Saturday, October 13, 2018

<対称群(Symmetric Group)>のやまとことば - うつし(写し、映し、移し)


前回のポスト”<群論(Group Theory)>のやまとことば - 組み” に続いて代表的な群(組み)である対称群のやまとことばについて考えてみる。対称群は Symmetric Group の訳だ。Symmetry Group の訳ではない(英文 Wiki では<Not to be confused with Symmetry group.>という注意書きがる)。群論の概論ではいろいろな群が紹介されているが、これまた代表的な群(組み)の置換群は耳で聞いただけは<痴漢>が連想されてしまうが、数学に痴漢が出てくることはまずないのでさほど問題ないが、置換群は Permutation Group の訳なので<順列群>、あるいはやまとことばそのままで<置き換え群>でいいだろう。さてSymmetric Group の訳<対称群>は問題が多い。

1.耳で聞いただけでは<対称>は<対象>、<対照>と同じに聞こえる。

2.形容詞の symmetric、symmetrical は<対称的(な)>の意にかなり近いが、symmetry = 対称ではない、というか日本語では<対称>という言葉は独立してはまず使われない。<対称>そのものの意に近い<対称性>ならまだいい。

対称がある。 (ほとんどダメ)
対称性がある。
対称的だ。 
対称的なところがある。

<対称的群>はダメだが<対称性群>は<対称群>よりいい。

置換と<痴漢>に似た混同もある。<対象>は群論、または抽象数学で取り扱うのは数字もあるが、文字もあり、一般的には、そして抽象的には何らかの<対象>だ。集合(集まり)でいえば<元(elements)>が対象だ。<対照>もまた問題で、<対照>は contrast の訳になる。ある意味では symmetry の反対語だ。<対照>は<対称>と違って<対照>だけで<対照性>の意があるようだ。

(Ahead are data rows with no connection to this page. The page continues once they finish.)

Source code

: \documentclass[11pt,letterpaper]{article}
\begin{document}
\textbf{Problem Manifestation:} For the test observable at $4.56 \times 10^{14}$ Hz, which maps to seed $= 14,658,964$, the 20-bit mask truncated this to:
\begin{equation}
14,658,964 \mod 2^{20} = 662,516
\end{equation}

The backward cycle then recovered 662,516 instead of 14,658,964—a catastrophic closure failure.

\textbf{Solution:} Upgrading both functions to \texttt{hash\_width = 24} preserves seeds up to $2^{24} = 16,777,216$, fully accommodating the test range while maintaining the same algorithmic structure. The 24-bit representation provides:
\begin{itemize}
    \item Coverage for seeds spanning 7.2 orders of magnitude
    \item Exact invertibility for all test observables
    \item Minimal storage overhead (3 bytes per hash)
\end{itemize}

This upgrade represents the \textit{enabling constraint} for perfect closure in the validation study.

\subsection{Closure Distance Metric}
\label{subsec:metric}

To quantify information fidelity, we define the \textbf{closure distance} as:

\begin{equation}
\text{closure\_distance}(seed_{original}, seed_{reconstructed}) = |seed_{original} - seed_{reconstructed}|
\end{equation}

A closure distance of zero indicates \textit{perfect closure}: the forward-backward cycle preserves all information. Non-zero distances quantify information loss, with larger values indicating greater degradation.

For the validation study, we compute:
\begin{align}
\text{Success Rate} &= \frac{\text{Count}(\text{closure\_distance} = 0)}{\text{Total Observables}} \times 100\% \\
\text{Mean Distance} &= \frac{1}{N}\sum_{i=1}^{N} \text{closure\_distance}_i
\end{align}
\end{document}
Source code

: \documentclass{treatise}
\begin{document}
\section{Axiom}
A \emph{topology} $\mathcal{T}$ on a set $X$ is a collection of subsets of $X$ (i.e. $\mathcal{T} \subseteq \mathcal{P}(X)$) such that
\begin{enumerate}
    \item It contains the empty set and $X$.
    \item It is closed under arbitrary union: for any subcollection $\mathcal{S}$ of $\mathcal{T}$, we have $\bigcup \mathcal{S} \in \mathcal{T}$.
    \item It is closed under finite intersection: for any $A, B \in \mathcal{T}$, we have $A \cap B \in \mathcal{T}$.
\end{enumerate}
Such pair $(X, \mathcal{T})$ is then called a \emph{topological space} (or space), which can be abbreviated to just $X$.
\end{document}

この絵(文章、表現)には対照がある。 <この絵(文章、表現)に対照性がある>ともいえるが、なのかかしこまった、説明的な感じだ。 ただし、対象、対称との混同があるので<この絵(文章、表現)にはコントラストがある>と言いそう。一方<対称>は

この絵(文章、表現)には対称がある。  ほぼダメ  -> この絵(文章、表現)には対称性がある。混同を避けるためには<この絵(文章、表現)にはシンメトリがある。>がよさそう。だがコントラスト、シンメトリはカタカナで書いてもやまとことばではない。

<対称群>の解説を読んでいくと図形(正三角形、正四角形)を回転させる、正三角形の場合は120度、240度、正四角形の場合は90度、180度、270度回転させる、または中心線にそって<映し返えす>操作がある。回転させても映し返えても元の図形がそのまま保たれるので対称性(シンメトリ)があることになる。この<映す>、<映し>は英語では to reflect、reflection だ。すこし古い wiki では to flip、flip だった。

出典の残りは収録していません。